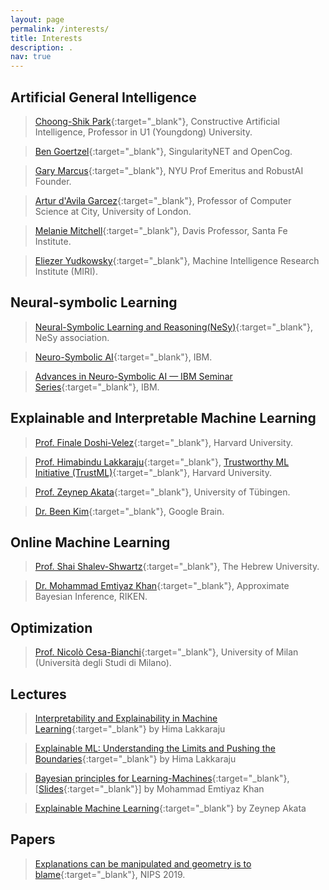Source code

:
 ```yaml
---
layout: page
permalink: /interests/
title: Interests
description: .
nav: true
---
```


## Artificial General Intelligence
  > [Choong-Shik Park](https://www.researchgate.net/profile/Choong-Shik-Park){:target="_blank"}, Constructive Artificial Intelligence, Professor in U1 (Youngdong) University.
  
  > [Ben Goertzel](http://goertzel.org){:target="_blank"}, SingularityNET and OpenCog.
  
  > [Gary Marcus](http://garymarcus.com/){:target="_blank"}, NYU Prof Emeritus and RobustAI Founder.
  
  > [Artur d'Avila Garcez](http://www.staff.city.ac.uk/~aag/){:target="_blank"}, Professor of Computer Science at City, University of London.
  
  > [Melanie Mitchell](https://melaniemitchell.me/){:target="_blank"}, Davis Professor, Santa Fe Institute.


  > [Eliezer Yudkowsky](https://en.wikipedia.org/wiki/Eliezer_Yudkowsky){:target="_blank"}, Machine Intelligence Research Institute (MIRI).


  






## Neural-symbolic Learning

  > [Neural-Symbolic Learning and Reasoning(NeSy)](http://www.neural-symbolic.org/){:target="_blank"}, NeSy association.
  
  > [Neuro-Symbolic AI](https://researcher.watson.ibm.com/researcher/view_group.php?id=10518){:target="_blank"}, IBM.

  > [Advances in Neuro-Symbolic AI — IBM Seminar Series](https://researcher.watson.ibm.com/researcher/view_group.php?id=10510){:target="_blank"}, IBM.



## Explainable and Interpretable Machine Learning
  > [Prof. Finale Doshi-Velez](https://dtak.github.io){:target="_blank"}, Harvard University.
  
  > [Prof. Himabindu Lakkaraju](https://himalakkaraju.github.io){:target="_blank"}, [Trustworthy ML Initiative (TrustML)](https://www.trustworthyml.org/){:target="_blank"}, Harvard University.

  > [Prof. Zeynep Akata](https://eml-unitue.de/people/zeynep-akata){:target="_blank"}, University of Tübingen.

  > [Dr. Been Kim](https://beenkim.github.io/){:target="_blank"}, Google Brain.


## Online Machine Learning
  > [Prof. Shai Shalev-Shwartz](https://www.cs.huji.ac.il/~shais/){:target="_blank"}, The Hebrew University.

  > [Dr. Mohammad Emtiyaz Khan](https://emtiyaz.github.io/){:target="_blank"}, Approximate Bayesian Inference, RIKEN.

## Optimization
  > [Prof. Nicolò Cesa-Bianchi](http://cesa-bianchi.di.unimi.it/){:target="_blank"}, University of Milan (Università degli Studi di Milano).


## Lectures
  > [Interpretability and Explainability in Machine Learning](https://interpretable-ml-class.github.io/){:target="_blank"} by Hima Lakkaraju

  > [Explainable ML: Understanding the Limits and Pushing the Boundaries](https://www.chilconference.org/tutorial_T04.html){:target="_blank"} by Hima Lakkaraju

  > [Bayesian principles for Learning-Machines](https://www.youtube.com/watch?v=XvTFW0MqtZE&t=1s){:target="_blank"}, [[Slides](https://emtiyaz.github.io/papers/March10_2021_Open_Seminar.pdf){:target="_blank"}] by Mohammad Emtiyaz Khan

  > [Explainable Machine Learning](https://eml-unitue.de/teaching/seminar){:target="_blank"} by Zeynep Akata

## Papers
  > [Explanations can be manipulated and geometry is to blame](https://papers.nips.cc/paper/2019/file/bb836c01cdc9120a9c984c525e4b1a4a-Paper.pdf){:target="_blank"}, NIPS 2019.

= YOUR OBJECTIVE =
Begin at the first line of the entries and end at the line containing "University of London.": write out each line exactly, skipping pictures.

= ANSWER TO THIS TASK =
Source code

:
 ```yaml
---
layout: page
permalink: /interests/
title: Interests
description: .
nav: true
---
```


## Artificial General Intelligence
  > [Choong-Shik Park](https://www.researchgate.net/profile/Choong-Shik-Park){:target="_blank"}, Constructive Artificial Intelligence, Professor in U1 (Youngdong) University.
  
  > [Ben Goertzel](http://goertzel.org){:target="_blank"}, SingularityNET and OpenCog.
  
  > [Gary Marcus](http://garymarcus.com/){:target="_blank"}, NYU Prof Emeritus and RobustAI Founder.
  
  > [Artur d'Avila Garcez](http://www.staff.city.ac.uk/~aag/){:target="_blank"}, Professor of Computer Science at City, University of London.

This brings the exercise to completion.